### Assignment
Your job is to copy the lines from the material that include "matrixes".

Content starts

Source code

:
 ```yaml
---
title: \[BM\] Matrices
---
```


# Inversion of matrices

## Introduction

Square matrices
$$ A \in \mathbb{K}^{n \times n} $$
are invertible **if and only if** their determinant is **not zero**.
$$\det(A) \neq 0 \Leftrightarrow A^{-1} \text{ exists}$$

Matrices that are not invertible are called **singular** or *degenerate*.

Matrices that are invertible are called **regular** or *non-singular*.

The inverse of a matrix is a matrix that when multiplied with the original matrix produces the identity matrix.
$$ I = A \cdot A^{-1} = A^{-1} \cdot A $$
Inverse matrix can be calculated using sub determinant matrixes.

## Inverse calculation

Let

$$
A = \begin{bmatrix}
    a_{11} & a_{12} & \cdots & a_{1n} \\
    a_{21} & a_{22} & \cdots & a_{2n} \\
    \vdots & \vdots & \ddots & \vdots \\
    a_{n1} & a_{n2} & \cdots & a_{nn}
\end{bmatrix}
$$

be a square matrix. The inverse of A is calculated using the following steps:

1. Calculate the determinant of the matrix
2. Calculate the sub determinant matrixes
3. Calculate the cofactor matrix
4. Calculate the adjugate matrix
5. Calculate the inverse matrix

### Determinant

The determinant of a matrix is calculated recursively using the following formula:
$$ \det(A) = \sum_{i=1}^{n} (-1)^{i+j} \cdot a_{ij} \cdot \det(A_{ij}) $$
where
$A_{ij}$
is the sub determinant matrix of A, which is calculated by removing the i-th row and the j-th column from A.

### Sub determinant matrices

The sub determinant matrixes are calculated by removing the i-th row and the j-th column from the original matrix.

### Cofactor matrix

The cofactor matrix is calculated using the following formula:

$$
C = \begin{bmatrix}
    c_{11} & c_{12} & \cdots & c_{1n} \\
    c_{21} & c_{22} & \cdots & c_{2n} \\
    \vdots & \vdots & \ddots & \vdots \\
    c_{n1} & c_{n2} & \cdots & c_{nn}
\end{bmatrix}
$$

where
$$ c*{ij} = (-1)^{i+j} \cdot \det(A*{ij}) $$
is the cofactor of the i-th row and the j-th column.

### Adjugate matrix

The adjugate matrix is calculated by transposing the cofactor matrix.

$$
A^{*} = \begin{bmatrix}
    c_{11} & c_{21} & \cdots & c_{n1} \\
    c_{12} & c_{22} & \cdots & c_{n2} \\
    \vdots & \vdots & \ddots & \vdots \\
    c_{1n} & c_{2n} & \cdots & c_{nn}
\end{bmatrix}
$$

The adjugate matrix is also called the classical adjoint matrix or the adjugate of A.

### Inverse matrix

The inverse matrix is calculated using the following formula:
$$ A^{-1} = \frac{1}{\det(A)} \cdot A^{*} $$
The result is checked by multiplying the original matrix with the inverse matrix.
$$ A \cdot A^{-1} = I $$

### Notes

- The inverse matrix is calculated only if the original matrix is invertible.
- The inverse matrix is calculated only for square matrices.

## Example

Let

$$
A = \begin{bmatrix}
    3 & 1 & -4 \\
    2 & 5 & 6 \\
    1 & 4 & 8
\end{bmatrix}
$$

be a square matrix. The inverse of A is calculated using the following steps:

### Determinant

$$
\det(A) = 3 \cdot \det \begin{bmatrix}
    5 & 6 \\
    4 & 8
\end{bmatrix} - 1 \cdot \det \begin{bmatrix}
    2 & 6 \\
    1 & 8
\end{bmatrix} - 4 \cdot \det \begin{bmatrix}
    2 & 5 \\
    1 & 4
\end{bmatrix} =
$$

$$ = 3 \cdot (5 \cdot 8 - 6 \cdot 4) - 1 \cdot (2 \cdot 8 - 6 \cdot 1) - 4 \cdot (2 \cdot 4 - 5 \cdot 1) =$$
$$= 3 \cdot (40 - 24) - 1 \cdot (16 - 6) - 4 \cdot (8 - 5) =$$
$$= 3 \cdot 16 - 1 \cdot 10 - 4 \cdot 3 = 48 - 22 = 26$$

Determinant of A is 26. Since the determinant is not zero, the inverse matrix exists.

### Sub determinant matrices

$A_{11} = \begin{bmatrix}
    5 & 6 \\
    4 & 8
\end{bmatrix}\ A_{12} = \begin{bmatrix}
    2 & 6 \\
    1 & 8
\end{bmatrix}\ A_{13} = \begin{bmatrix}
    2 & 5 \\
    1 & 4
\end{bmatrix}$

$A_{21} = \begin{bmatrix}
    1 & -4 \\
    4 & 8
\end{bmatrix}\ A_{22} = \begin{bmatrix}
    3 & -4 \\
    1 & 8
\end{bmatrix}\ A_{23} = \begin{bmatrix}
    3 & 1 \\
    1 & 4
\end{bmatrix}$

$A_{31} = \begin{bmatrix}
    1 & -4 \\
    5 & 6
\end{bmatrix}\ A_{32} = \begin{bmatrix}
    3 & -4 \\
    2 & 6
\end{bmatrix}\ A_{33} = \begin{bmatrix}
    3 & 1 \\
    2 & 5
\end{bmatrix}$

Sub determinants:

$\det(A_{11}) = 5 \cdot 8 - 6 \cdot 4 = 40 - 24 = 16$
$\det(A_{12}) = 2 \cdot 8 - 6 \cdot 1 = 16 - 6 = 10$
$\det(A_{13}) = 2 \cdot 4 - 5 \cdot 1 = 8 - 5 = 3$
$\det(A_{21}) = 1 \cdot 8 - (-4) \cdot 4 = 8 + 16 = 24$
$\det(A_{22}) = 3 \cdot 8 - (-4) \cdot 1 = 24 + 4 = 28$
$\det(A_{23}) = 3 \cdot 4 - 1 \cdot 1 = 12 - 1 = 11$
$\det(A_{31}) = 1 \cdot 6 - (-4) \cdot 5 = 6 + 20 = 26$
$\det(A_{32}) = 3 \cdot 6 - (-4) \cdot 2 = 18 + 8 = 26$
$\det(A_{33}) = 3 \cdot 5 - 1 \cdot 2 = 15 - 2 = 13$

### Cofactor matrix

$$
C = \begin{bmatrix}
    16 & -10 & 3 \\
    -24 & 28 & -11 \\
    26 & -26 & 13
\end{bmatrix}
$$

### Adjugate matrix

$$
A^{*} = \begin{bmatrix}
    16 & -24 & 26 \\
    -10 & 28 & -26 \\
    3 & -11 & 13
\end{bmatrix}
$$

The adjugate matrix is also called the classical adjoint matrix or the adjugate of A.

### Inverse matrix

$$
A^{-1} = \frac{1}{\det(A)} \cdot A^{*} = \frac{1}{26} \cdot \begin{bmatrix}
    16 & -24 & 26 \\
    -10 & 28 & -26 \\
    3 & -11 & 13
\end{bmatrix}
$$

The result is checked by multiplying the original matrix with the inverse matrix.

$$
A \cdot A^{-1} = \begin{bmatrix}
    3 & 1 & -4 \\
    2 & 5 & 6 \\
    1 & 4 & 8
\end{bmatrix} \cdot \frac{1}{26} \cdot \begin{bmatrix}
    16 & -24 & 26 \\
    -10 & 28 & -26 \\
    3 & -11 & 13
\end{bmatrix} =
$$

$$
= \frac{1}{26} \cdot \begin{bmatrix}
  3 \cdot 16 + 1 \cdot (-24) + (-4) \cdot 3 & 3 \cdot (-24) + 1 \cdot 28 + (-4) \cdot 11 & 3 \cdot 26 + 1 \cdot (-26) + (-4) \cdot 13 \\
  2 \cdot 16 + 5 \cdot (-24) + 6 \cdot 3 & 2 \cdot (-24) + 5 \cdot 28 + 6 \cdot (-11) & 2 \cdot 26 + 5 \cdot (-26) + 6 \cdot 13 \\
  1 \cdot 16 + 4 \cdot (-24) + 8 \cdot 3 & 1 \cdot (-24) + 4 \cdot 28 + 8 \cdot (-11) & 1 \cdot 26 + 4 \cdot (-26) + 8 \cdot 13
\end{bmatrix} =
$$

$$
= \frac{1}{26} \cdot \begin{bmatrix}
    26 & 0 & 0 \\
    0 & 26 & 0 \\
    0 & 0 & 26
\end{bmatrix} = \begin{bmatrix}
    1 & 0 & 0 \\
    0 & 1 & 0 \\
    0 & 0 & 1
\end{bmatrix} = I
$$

Content ends

### Output below
Inverse matrix can be calculated using sub determinant matrixes.
2. Calculate the sub determinant matrixes
The sub determinant matrixes are calculated by removing the i-th row and the j-th column from the original matrix.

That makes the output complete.